How the download time estimate works
Enable the download time panel and choose a connection speed preset (or enter a custom speed). The calculator converts the file size to bits, then divides by the connection speed in bits per second. The result is a theoretical minimum; real transfers are typically 5-20% slower because TCP/IP headers, TLS encryption, and server-side throttling add overhead. Mobile connections add further variability. Use the estimate for planning purposes, not for SLA commitments.
Choosing the right mode
Use binary mode when you want to match what your file manager reports. Use decimal mode when comparing against hard drive specifications, cloud storage quotas, or telecommunications standards. Most cloud providers (AWS S3, Google Drive, Dropbox) bill in decimal gigabytes, so a 50 GB plan holds exactly 50,000,000,000 bytes, which your OS may report as about 46.6 GB in binary mode. When precision matters, check the provider documentation for which convention applies.
Binary vs decimal storage units compared
| Unit | Binary value (OS) | Decimal value (drive maker) | Difference |
|---|---|---|---|
| 1 KB | 1,024 bytes | 1,000 bytes | 2.4% |
| 1 MB | 1,048,576 bytes | 1,000,000 bytes | 4.9% |
| 1 GB | 1,073,741,824 bytes | 1,000,000,000 bytes | 7.4% |
| 1 TB | 1,099,511,627,776 B | 1,000,000,000,000 B | 9.9% |
| 1 PB | 1,125,899,906,842,624 B | 10^15 B | 12.6% |
Why a "1 TB" drive shows as ~931 GB in your OS: the units differ by up to 7.4% at the TB level.
Frequently asked questions
Why does my 1 TB hard drive show less than 1 TB on my computer?
Drive manufacturers define 1 TB as 1,000,000,000,000 bytes (decimal). Your operating system measures the same space in binary units, where one terabyte is 1,099,511,627,776 bytes, so it reports the drive as about 909 GB. Toggle this calculator to decimal mode and binary mode side by side to see the exact difference for any drive size.
What is the difference between Mb (megabit) and MB (megabyte)?
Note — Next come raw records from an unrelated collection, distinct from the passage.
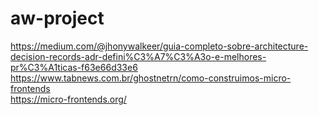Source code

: # aw-project

https://medium.com/@jhonywalkeer/guia-completo-sobre-architecture-decision-records-adr-defini%C3%A7%C3%A3o-e-melhores-pr%C3%A1ticas-f63e66d33e6
<br>
https://www.tabnews.com.br/ghostnetrn/como-construimos-micro-frontends
<br>
https://micro-frontends.org/
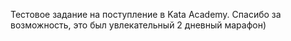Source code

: Тестовое задание на поступление в Kata Academy.
Спасибо за возможность, это был увлекательный 2 дневный марафон) 
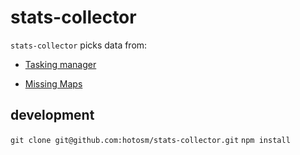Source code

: # stats-collector

`stats-collector` picks data from:
- [Tasking manager](https://tasks.hotosm.org/api-docs/swagger-ui/index.html?url=https://tasks.hotosm.org/api/docs#/)

- [Missing Maps](https://github.com/AmericanRedCross/osm-stats)

## development

`git clone git@github.com:hotosm/stats-collector.git`
`npm install`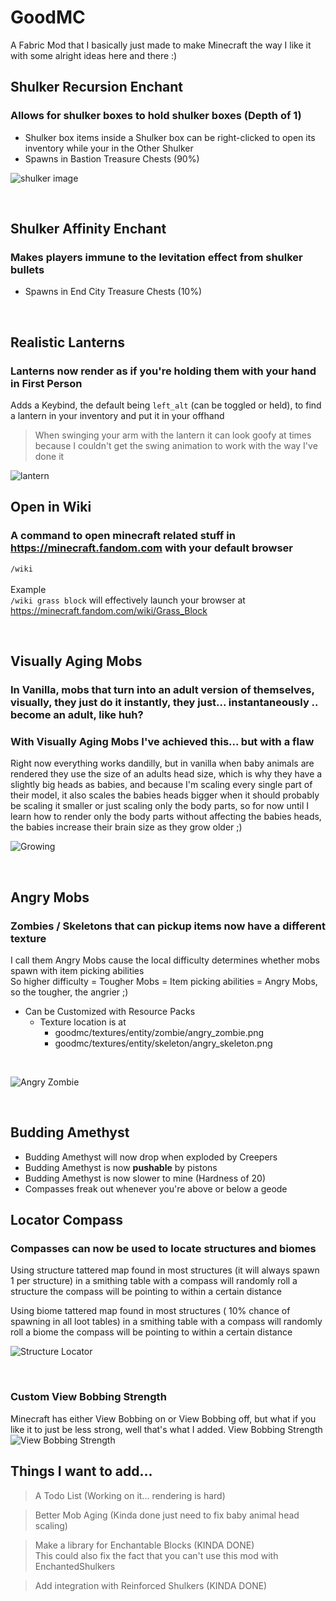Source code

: # GoodMC

A Fabric Mod that I basically just made to make Minecraft the way I like it with some alright ideas here and there :)

## Shulker Recursion Enchant
### Allows for shulker boxes to hold shulker boxes (Depth of 1)
- Shulker box items inside a Shulker box can be right-clicked to open its inventory while your in the Other Shulker
- Spawns in Bastion Treasure Chests (90%)

![shulker image](https://i.imgur.com/5sXOlCs.png)

<br>

## Shulker Affinity Enchant
### Makes players immune to the levitation effect from shulker bullets
- Spawns in End City Treasure Chests (10%)

<br>

## Realistic Lanterns
### Lanterns now render as if you're holding them with your hand in First Person
Adds a Keybind, the default being `left_alt` (can be toggled or held), to find a lantern in your inventory and put it in your offhand

> When swinging your arm with the lantern it can look goofy at times because I couldn't get the swing animation to work with the way I've done it

![lantern](https://i.imgur.com/rWofykE.png)
## Open in Wiki
### A command to open minecraft related stuff in https://minecraft.fandom.com with your default browser
`/wiki`<br><br>
Example<br>
`/wiki grass block` will effectively launch your browser at https://minecraft.fandom.com/wiki/Grass_Block

<br>

## Visually Aging Mobs
### In Vanilla, mobs that turn into an adult version of themselves, visually, they just do it instantly, they just... instantaneously .. become an adult, like huh?
### With Visually Aging Mobs I've achieved this... but with a flaw
 Right now everything works dandilly, but in vanilla when baby animals are rendered they use the 
 size of an adults head size, which is why they have a slightly big heads as babies, and because I'm scaling 
 every single part of their model, it also scales the babies heads bigger when it should probably be scaling 
 it smaller or just scaling only the body parts, so for now until I learn how to render only the body parts
 without affecting the babies heads, the babies increase their brain size as they grow older ;)

![Growing](https://i.imgur.com/8M9USxc.gif)

<br>

## Angry Mobs
### Zombies / Skeletons that can pickup items now have a different texture
I call them Angry Mobs cause the local difficulty determines whether mobs spawn with item picking abilities<br>
So higher difficulty = Tougher Mobs = Item picking abilities = Angry Mobs, so the tougher, the angrier ;)
- Can be Customized with Resource Packs
    - Texture location is at
      - goodmc/textures/entity/zombie/angry_zombie.png
      - goodmc/textures/entity/skeleton/angry_skeleton.png
      
<br>

![Angry Zombie](https://i.imgur.com/JW7OYjn.png)

<br>

## Budding Amethyst
- Budding Amethyst will now drop when exploded by Creepers
- Budding Amethyst is now <b>pushable</b> by pistons
- Budding Amethyst is now slower to mine (Hardness of 20)
- Compasses freak out whenever you're above or below a geode

## Locator Compass
### Compasses can now be used to locate structures and biomes
Using structure tattered map found in most structures (it will always spawn 1 per structure)
in a smithing table with a compass will randomly roll a structure the compass will be 
pointing to within a certain distance

Using biome tattered map found in most structures ( 10% chance of spawning in all loot tables)
in a smithing table with a compass will randomly roll a biome the compass will be pointing 
to within a certain distance

![Structure Locator](https://i.imgur.com/IPVb2tm.gif)

<br>

### Custom View Bobbing Strength
Minecraft has either View Bobbing on or View Bobbing off, but what if 
you like it to just be less strong, well that's what I added. View Bobbing Strength
![View Bobbing Strength](https://i.imgur.com/XCSobkg.png])
## Things I want to add...
> A Todo List (Working on it... rendering is hard)

> Better Mob Aging (Kinda done just need to fix baby animal head scaling)

> Make a library for Enchantable Blocks (KINDA DONE)<br> 
> This could also fix the fact that you can't use this mod with EnchantedShulkers

> Add integration with Reinforced Shulkers (KINDA DONE)

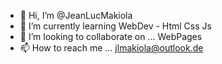 - 👋 Hi, I’m @JeanLucMakiola
- 🌱 I’m currently learning WebDev - Html Css Js
- 💞️ I’m looking to collaborate on ... WebPages 
- 📫 How to reach me ... jlmakiola@outlook.de

<!---
JeanLucMakiola/JeanLucMakiola is a ✨ special ✨ repository because its `README.md` (this file) appears on your GitHub profile.
You can click the Preview link to take a look at your changes.
--->
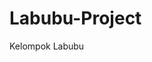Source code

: # Labubu-Project
Kelompok Labubu

<!-- 1. Tambuwun, Elshaddai Grace -->
<!-- 2. Tangka, Gill Erza -->
<!-- 3. Pantouw, Given Azarya -->
<!-- 4. Salindeho, Vallerie Joanna -->
<!-- 5. Rarentewan, Mayjen -->


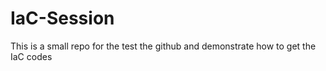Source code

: # IaC-Session
This is a small repo for the test the github and demonstrate how to get the IaC codes  
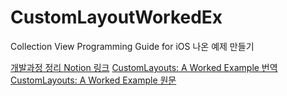 # CustomLayoutWorkedEx
Collection View Programming Guide for iOS 나온 예제 만들기

[개발과정 정리 Notion 링크](https://superficial-feet-e0d.notion.site/Custom-Layouts-A-Worked-Example-21-11-22-6eafe772a37c4d4d8a57bca5501b44bd)
[CustomLayouts: A Worked Example 번역](https://superficial-feet-e0d.notion.site/Custom-Layouts-A-Worked-Example-21-11-12-fb2efd355d1c41e8af58fce27f7ae177)
[CustomLayouts: A Worked Example 원문](https://developer.apple.com/library/archive/documentation/WindowsViews/Conceptual/CollectionViewPGforIOS/AWorkedExample/AWorkedExample.html#//apple_ref/doc/uid/TP40012334-CH8-SW8)

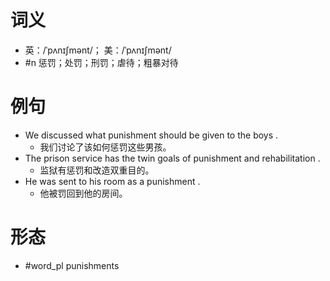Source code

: # 词义
- 英：/ˈpʌnɪʃmənt/； 美：/ˈpʌnɪʃmənt/
- #n 惩罚；处罚；刑罚；虐待；粗暴对待
# 例句
- We discussed what punishment should be given to the boys .
	- 我们讨论了该如何惩罚这些男孩。
- The prison service has the twin goals of punishment and rehabilitation .
	- 监狱有惩罚和改造双重目的。
- He was sent to his room as a punishment .
	- 他被罚回到他的房间。
# 形态
- #word_pl punishments
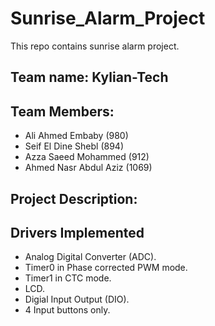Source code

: # Sunrise_Alarm_Project
 This repo contains sunrise alarm project.

## Team name: Kylian-Tech

## Team Members:

* Ali Ahmed Embaby (980)
* Seif El Dine Shebl (894)
* Azza Saeed Mohammed (912)
* Ahmed Nasr Abdul Aziz (1069)

## Project Description:


## Drivers Implemented
* Analog Digital Converter (ADC).
* Timer0 in Phase corrected PWM mode.
* Timer1 in CTC mode.
* LCD.
* Digial Input Output (DIO).
* 4 Input buttons only.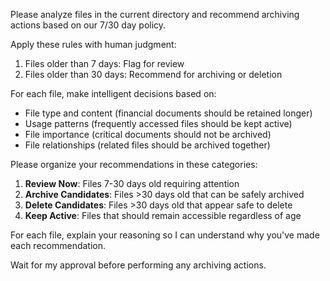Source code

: Please analyze files in the current directory and recommend archiving actions based on our 7/30 day policy.

Apply these rules with human judgment:
1. Files older than 7 days: Flag for review
2. Files older than 30 days: Recommend for archiving or deletion

For each file, make intelligent decisions based on:
- File type and content (financial documents should be retained longer)
- Usage patterns (frequently accessed files should be kept active)
- File importance (critical documents should not be archived)
- File relationships (related files should be archived together)

Please organize your recommendations in these categories:
1. **Review Now**: Files 7-30 days old requiring attention
2. **Archive Candidates**: Files >30 days old that can be safely archived
3. **Delete Candidates**: Files >30 days old that appear safe to delete
4. **Keep Active**: Files that should remain accessible regardless of age

For each file, explain your reasoning so I can understand why you've made each recommendation.

Wait for my approval before performing any archiving actions.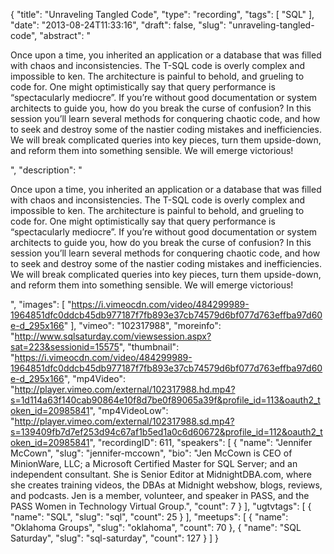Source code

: {
  "title": "Unraveling Tangled Code",
  "type": "recording",
  "tags": [
    "SQL"
  ],
  "date": "2013-08-24T11:33:16",
  "draft": false,
  "slug": "unraveling-tangled-code",
  "abstract": "<p>Once upon a time, you inherited an application or a database that was filled with chaos and inconsistencies. The T-SQL code is overly complex and impossible to ken. The architecture is painful to behold, and grueling to code for. One might optimistically say that query performance is “spectacularly mediocre”. If you’re without good documentation or system architects to guide you, how do you break the curse of confusion? In this session you’ll learn several methods for conquering chaotic code, and how to seek and destroy some of the nastier coding mistakes and inefficiencies. We will break complicated queries into key pieces, turn them upside-down, and reform them into something sensible. We will emerge victorious!</p>",
  "description": "<p>Once upon a time, you inherited an application or a database that was filled with chaos and inconsistencies. The T-SQL code is overly complex and impossible to ken. The architecture is painful to behold, and grueling to code for. One might optimistically say that query performance is “spectacularly mediocre”. If you’re without good documentation or system architects to guide you, how do you break the curse of confusion? In this session you’ll learn several methods for conquering chaotic code, and how to seek and destroy some of the nastier coding mistakes and inefficiencies. We will break complicated queries into key pieces, turn them upside-down, and reform them into something sensible. We will emerge victorious!</p>",
  "images": [
    "https://i.vimeocdn.com/video/484299989-1964851dfc0ddcb45db977187f7fb893e37cb74579d6bf077d763effba97d60e-d_295x166"
  ],
  "vimeo": "102317988",
  "moreinfo": "http://www.sqlsaturday.com/viewsession.aspx?sat=223&sessionid=15575",
  "thumbnail": "https://i.vimeocdn.com/video/484299989-1964851dfc0ddcb45db977187f7fb893e37cb74579d6bf077d763effba97d60e-d_295x166",
  "mp4Video": "http://player.vimeo.com/external/102317988.hd.mp4?s=1d114a63f140cab90864e10f8d7be0f89065a39f&profile_id=113&oauth2_token_id=20985841",
  "mp4VideoLow": "http://player.vimeo.com/external/102317988.sd.mp4?s=139409fb7d7ef253d94c67af1b5ed1a0c6d60672&profile_id=112&oauth2_token_id=20985841",
  "recordingID": 611,
  "speakers": [
    {
      "name": "Jennifer McCown",
      "slug": "jennifer-mccown",
      "bio": "Jen McCown is CEO of MinionWare, LLC; a Microsoft Certified Master for SQL Server; and an independent consultant. She is Senior Editor at MidnightDBA.com, where she creates training videos, the DBAs at Midnight webshow, blogs, reviews, and podcasts. Jen is a member, volunteer, and speaker in PASS, and the PASS Women in Technology Virtual Group.",
      "count": 7
    }
  ],
  "ugtvtags": [
    {
      "name": "SQL",
      "slug": "sql",
      "count": 25
    }
  ],
  "meetups": [
    {
      "name": "Oklahoma Groups",
      "slug": "oklahoma",
      "count": 70
    },
    {
      "name": "SQL Saturday",
      "slug": "sql-saturday",
      "count": 127
    }
  ]
}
Capitalization matters: uppercase B means byte, lowercase b means bit. One byte equals eight bits. Megabits (Mb) are used for network speeds (your ISP advertises in Mbps), while megabytes (MB) are used for file sizes and storage capacity. To convert Mbps to MB/s, divide by 8.
How many bytes are in a petabyte?
In binary mode (OS-reported), one petabyte is 2 to the power of 50 bytes, which equals 1,125,899,906,842,624 bytes. In decimal mode (SI/drive-maker), one petabyte is exactly 1,000,000,000,000,000 bytes. The difference between the two is about 12.6%. Hyperscale data centers commonly use the decimal definition.
How long does it take to download a 1 GB file at 100 Mbps?
1 GB (binary) is 1,073,741,824 bytes, or 8,589,934,592 bits. At 100,000,000 bits per second that is 85.9 seconds in theory. Real-world TCP/IP overhead and server limits typically add 10-20%, so expect around 95-105 seconds. Use the download time panel in this calculator to get estimates for any size and speed combination.
What is the difference between a kilobyte (KB) and a kibibyte (KiB)?
A kilobyte (KB) in the binary convention equals 1,024 bytes, the value used by operating systems. A kibibyte (KiB), defined by IEC 80000-13, also equals 1,024 bytes and was introduced to distinguish binary-1024 prefixes from SI-decimal prefixes, where 1 kB = 1,000 bytes. In practice most OS file managers display KB but mean KiB.